## [Material provided]
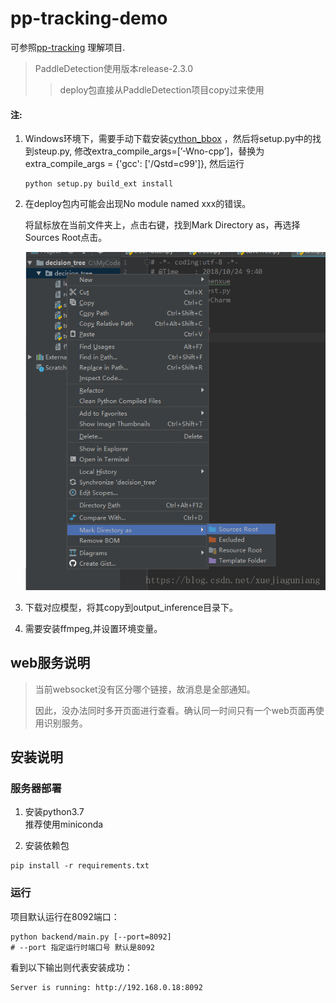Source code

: # pp-tracking-demo

可参照[pp-tracking](https://github.com/PaddlePaddle/PaddleDetection/blob/release/2.3/deploy/pptracking/README_cn.md) 理解项目.

> PaddleDetection使用版本release-2.3.0
>> deploy包直接从PaddleDetection项目copy过来使用

#### 注:

1. Windows环境下，需要手动下载安装[cython_bbox](https://pypi.org/search/?q=cython_bbox) ，然后将setup.py中的找到steup.py,
   修改extra_compile_args=[’-Wno-cpp’]，替换为extra_compile_args = {'gcc': ['/Qstd=c99']}, 然后运行
    ```
    python setup.py build_ext install
    ```
2. 在deploy包内可能会出现No module named xxx的错误。

   将鼠标放在当前文件夹上，点击右键，找到Mark Directory as，再选择Sources Root点击。

   ![01](docs/readme0.png)

3. 下载对应模型，将其copy到output_inference目录下。

4. 需要安装ffmpeg,并设置环境变量。

## web服务说明

> 当前websocket没有区分哪个链接，故消息是全部通知。
>
> 因此，没办法同时多开页面进行查看。确认同一时间只有一个web页面再使用识别服务。

## 安装说明

### 服务器部署

1. 安装python3.7  
   推荐使用miniconda

2. 安装依赖包

``` shell script
pip install -r requirements.txt
```  

### 运行

项目默认运行在8092端口：

``` shell script
python backend/main.py [--port=8092]
# --port 指定运行时端口号 默认是8092
```

看到以下输出则代表安装成功：

```shell script
Server is running: http://192.168.0.18:8092
```   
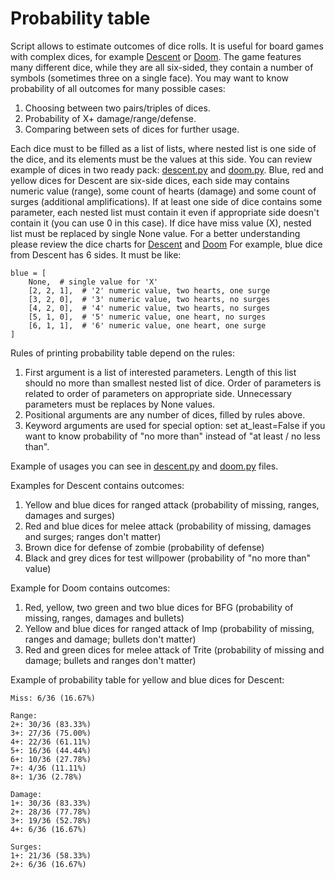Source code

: # Probability table
Script allows to estimate outcomes of dice rolls. It is useful for board games with complex dices, for example
[Descent](https://en.wikipedia.org/wiki/Descent:_Journeys_in_the_Dark) or [Doom](https://en.wikipedia.org/wiki/Doom:_The_Boardgame).
The game features many different dice, while they are all six-sided, they contain a number of symbols (sometimes three on a single face).
You may want to know probability of all outcomes for many possible cases:

1. Choosing between two pairs/triples of dices.
2. Probability of X+ damage/range/defense.
3. Comparing between sets of dices for further usage.

Each dice must to be filled as a list of lists, where nested list is one side of the dice, and its elements must be the values at this side.
You can review example of dices in two ready pack: [descent.py](descent.py) and [doom.py](doom.py).
Blue, red and yellow dices for Descent are six-side dices, each side may contains numeric value (range), some count of hearts (damage) and some count of surges (additional amplifications).
If at least one side of dice contains some parameter, each nested list must contain it even if appropriate side doesn't contain it (you can use 0 in this case).
If dice have miss value (X), nested list must be replaced by single None value.
For a better understanding please review the dice charts for [Descent](https://i.imgur.com/5O3Wl.png) and [Doom](http://brainrotcollective.com/images/doom/dice_chart.jpg)
For example, blue dice from Descent has 6 sides. It must be like:
```
blue = [
    None,  # single value for 'X'
    [2, 2, 1],  # '2' numeric value, two hearts, one surge
    [3, 2, 0],  # '3' numeric value, two hearts, no surges
    [4, 2, 0],  # '4' numeric value, two hearts, no surges
    [5, 1, 0],  # '5' numeric value, one heart, no surges
    [6, 1, 1],  # '6' numeric value, one heart, one surge
]
```

Rules of printing probability table depend on the rules:

1. First argument is a list of interested parameters. Length of this list should no more than smallest nested list of dice.
Order of parameters is related to order of parameters on appropriate side. Unnecessary parameters must be replaces by None values.
2. Positional arguments are any number of dices, filled by rules above.
3. Keyword arguments are used for special option: set at_least=False if you want to know probability of "no more than" instead of "at least / no less than".

Example of usages you can see in [descent.py](descent.py) and [doom.py](doom.py) files.

Examples for Descent contains outcomes:

1. Yellow and blue dices for ranged attack (probability of missing, ranges, damages and surges)
2. Red and blue dices for melee attack (probability of missing, damages and surges; ranges don't matter)
3. Brown dice for defense of zombie (probability of defense)
4. Black and grey dices for test willpower (probability of "no more than" value)

Example for Doom contains outcomes:

1. Red, yellow, two green and two blue dices for BFG (probability of missing, ranges, damages and bullets)
2. Yellow and blue dices for ranged attack of Imp (probability of missing, ranges and damage; bullets don't matter)
3. Red and green dices for melee attack of Trite (probability of missing and damage; bullets and ranges don't matter)

Example of probability table for yellow and blue dices for Descent:
```
Miss: 6/36 (16.67%)

Range:
2+: 30/36 (83.33%)
3+: 27/36 (75.00%)
4+: 22/36 (61.11%)
5+: 16/36 (44.44%)
6+: 10/36 (27.78%)
7+: 4/36 (11.11%)
8+: 1/36 (2.78%)

Damage:
1+: 30/36 (83.33%)
2+: 28/36 (77.78%)
3+: 19/36 (52.78%)
4+: 6/36 (16.67%)

Surges:
1+: 21/36 (58.33%)
2+: 6/36 (16.67%)
```
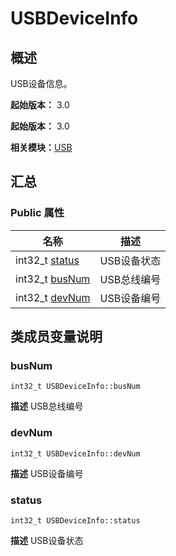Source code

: # USBDeviceInfo


## 概述

USB设备信息。

**起始版本：** 3.0

**起始版本：** 3.0

**相关模块：**[USB](_u_s_b.md)


## 汇总


### Public 属性

| 名称 | 描述 | 
| -------- | -------- |
| int32_t [status](#status) | USB设备状态  | 
| int32_t [busNum](#busnum) | USB总线编号  | 
| int32_t [devNum](#devnum) | USB设备编号  | 


## 类成员变量说明


### busNum

```
int32_t USBDeviceInfo::busNum
```
**描述**
USB总线编号


### devNum

```
int32_t USBDeviceInfo::devNum
```
**描述**
USB设备编号


### status

```
int32_t USBDeviceInfo::status
```
**描述**
USB设备状态
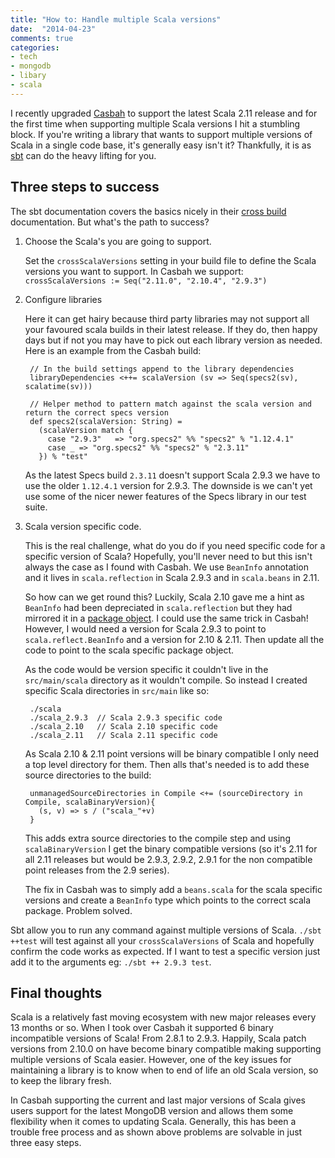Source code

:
 ```yaml
---
title: "How to: Handle multiple Scala versions"
date:  "2014-04-23"
comments: true
categories:
- tech
- mongodb
- libary
- scala
---
```


I recently upgraded [Casbah](http://mongodb.github.io/casbah/) to support the latest Scala 2.11 release and for the first time when supporting multiple Scala versions I hit a stumbling block.  If you're writing a library that wants to support multiple versions of Scala in a single code base, it's generally easy isn't it? Thankfully, it is as [sbt](http://www.scala-sbt.org/) can do the heavy lifting for you.

## Three steps to success

The sbt documentation covers the basics nicely in their [cross build](http://www.scala-sbt.org/release/docs/Detailed-Topics/Cross-Build.html) documentation.  But what's the path to success?

<!--more-->

1. Choose the Scala's you are going to support.

    Set the `crossScalaVersions` setting in your build file to define the Scala versions you want to support. In Casbah we support: `crossScalaVersions := Seq("2.11.0", "2.10.4", "2.9.3")`

2. Configure libraries

    Here it can get hairy because third party libraries may not support all your favoured scala builds in their latest release.  If they do, then happy days but if not you may have to pick out each library version as needed.  Here is an example from the Casbah build:

        // In the build settings append to the library dependencies
        libraryDependencies <++= scalaVersion (sv => Seq(specs2(sv), scalatime(sv)))

        // Helper method to pattern match against the scala version and return the correct specs version
        def specs2(scalaVersion: String) =
          (scalaVersion match {
            case "2.9.3"   => "org.specs2" %% "specs2" % "1.12.4.1"
            case _ => "org.specs2" %% "specs2" % "2.3.11"
          }) % "test"

    As the latest Specs build `2.3.11` doesn't support Scala 2.9.3 we have to use the older `1.12.4.1` version for 2.9.3.  The downside is we can't yet use some of the nicer newer features of the Specs library in our test suite.

3. Scala version specific code.

    This is the real challenge, what do you do if you need specific code for a specific version of Scala?  Hopefully, you'll never need to but this isn't always the case as I found with Casbah.  We use `BeanInfo` annotation and it lives in `scala.reflection` in Scala 2.9.3 and in `scala.beans` in 2.11.

    So how can we get round this? Luckily, Scala 2.10 gave me a hint as `BeanInfo` had been depreciated in `scala.reflection` but they had mirrored it in a [package object](https://github.com/scala/scala/blob/v2.10.4/src/library/scala/reflect/package.scala#L55-L56). I could use the same trick in Casbah! However, I would need a version for Scala 2.9.3 to point to `scala.reflect.BeanInfo` and a version for 2.10 & 2.11. Then update all the code to point to the scala specific package object.

    As the code would be version specific it couldn't live in the `src/main/scala` directory as it wouldn't compile. So instead I created specific Scala directories in `src/main` like so:

        ./scala
        ./scala_2.9.3  // Scala 2.9.3 specific code
        ./scala_2.10   // Scala 2.10 specific code
        ./scala_2.11   // Scala 2.11 specific code

    As Scala 2.10 & 2.11 point versions will be binary compatible I only need a top level directory for them.  Then alls that's needed is to add these source directories to the build:

        unmanagedSourceDirectories in Compile <+= (sourceDirectory in Compile, scalaBinaryVersion){
          (s, v) => s / ("scala_"+v)
        }

    This adds extra source directories to the compile step and using `scalaBinaryVersion` I get the binary compatible versions (so it's 2.11 for all 2.11 releases but would be 2.9.3, 2.9.2, 2.9.1 for the non compatible point releases from the 2.9 series).

    The fix in Casbah was to simply add a `beans.scala` for the scala specific versions and create a `BeanInfo` type which points to the correct scala package. Problem solved.

Sbt allow you to run any command against multiple versions of Scala. `./sbt ++test` will test against all your `crossScalaVersions` of Scala and hopefully confirm the code works as expected.  If I want to test a specific version just add it to the arguments eg: `./sbt ++ 2.9.3 test`.

## Final thoughts

Scala is a relatively fast moving ecosystem with new major releases every 13 months or so.  When I took over Casbah it supported 6 binary incompatible versions of Scala! From 2.8.1 to 2.9.3. Happily, Scala patch versions from 2.10.0 on have become binary compatible making supporting multiple versions of Scala easier.  However, one of the key issues for maintaining a library is to know when to end of life an old Scala version, so to keep the library fresh.

In Casbah supporting the current and last major versions of Scala gives users support for the latest MongoDB version and allows them some flexibility when it comes to updating Scala. Generally, this has been a trouble free process and as shown above problems are solvable in just three easy steps.




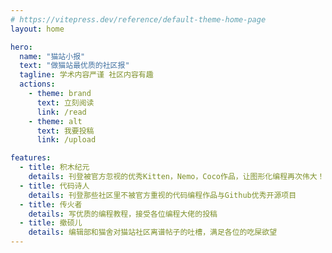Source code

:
 ```yaml
---
# https://vitepress.dev/reference/default-theme-home-page
layout: home

hero:
  name: "猫站小报"
  text: "做猫站最优质的社区报"
  tagline: 学术内容严谨 社区内容有趣
  actions:
    - theme: brand
      text: 立刻阅读
      link: /read
    - theme: alt
      text: 我要投稿
      link: /upload

features:
  - title: 积木纪元
    details: 刊登被官方忽视的优秀Kitten，Nemo，Coco作品，让图形化编程再次伟大！
  - title: 代码诗人
    details: 刊登那些社区里不被官方重视的代码编程作品与Github优秀开源项目
  - title: 传火者
    details: 写优质的编程教程，接受各位编程大佬的投稿
  - title: 撤硕儿
    details: 编辑部和猫舍对猫站社区离谱帖子的吐槽，满足各位的吃屎欲望
---
```


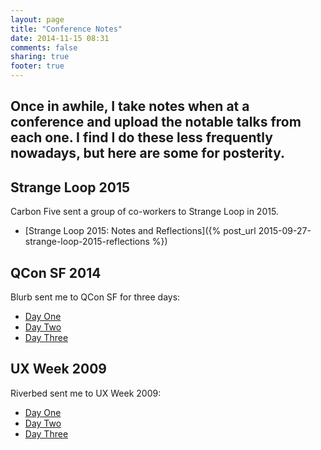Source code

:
```yaml
---
layout: page
title: "Conference Notes"
date: 2014-11-15 08:31
comments: false
sharing: true
footer: true
---
```


<h2 class="intro">Once in awhile, I take notes when at a conference and
upload the notable talks from each one. I find I do these less
frequently nowadays, but here are some for posterity.</h2>

## Strange Loop 2015

Carbon Five sent a group of co-workers to Strange Loop in 2015.

* [Strange Loop 2015: Notes and Reflections]({% post_url 2015-09-27-strange-loop-2015-reflections %})

## QCon SF 2014

Blurb sent me to QCon SF for three days:

* [Day One](2014-11-03-qconsf-day-one.html)
* [Day Two](2014-11-04-qconsf-day-two.html)
* [Day Three](2014-11-05-qconsf-day-three.html)

## UX Week 2009

Riverbed sent me to UX Week 2009:

* [Day One](2009-09-16-uxweek-day-1.html)
* [Day Two](2009-09-17-uxweek-day-2.html)
* [Day Three](2009-09-18-uxweek-day-3-perception.html)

## [Prompt]
What lines of the data contain the string "USB总线编号"? List them.

## [Written solution]
| int32_t [busNum](#busnum) | USB总线编号  | 
USB总线编号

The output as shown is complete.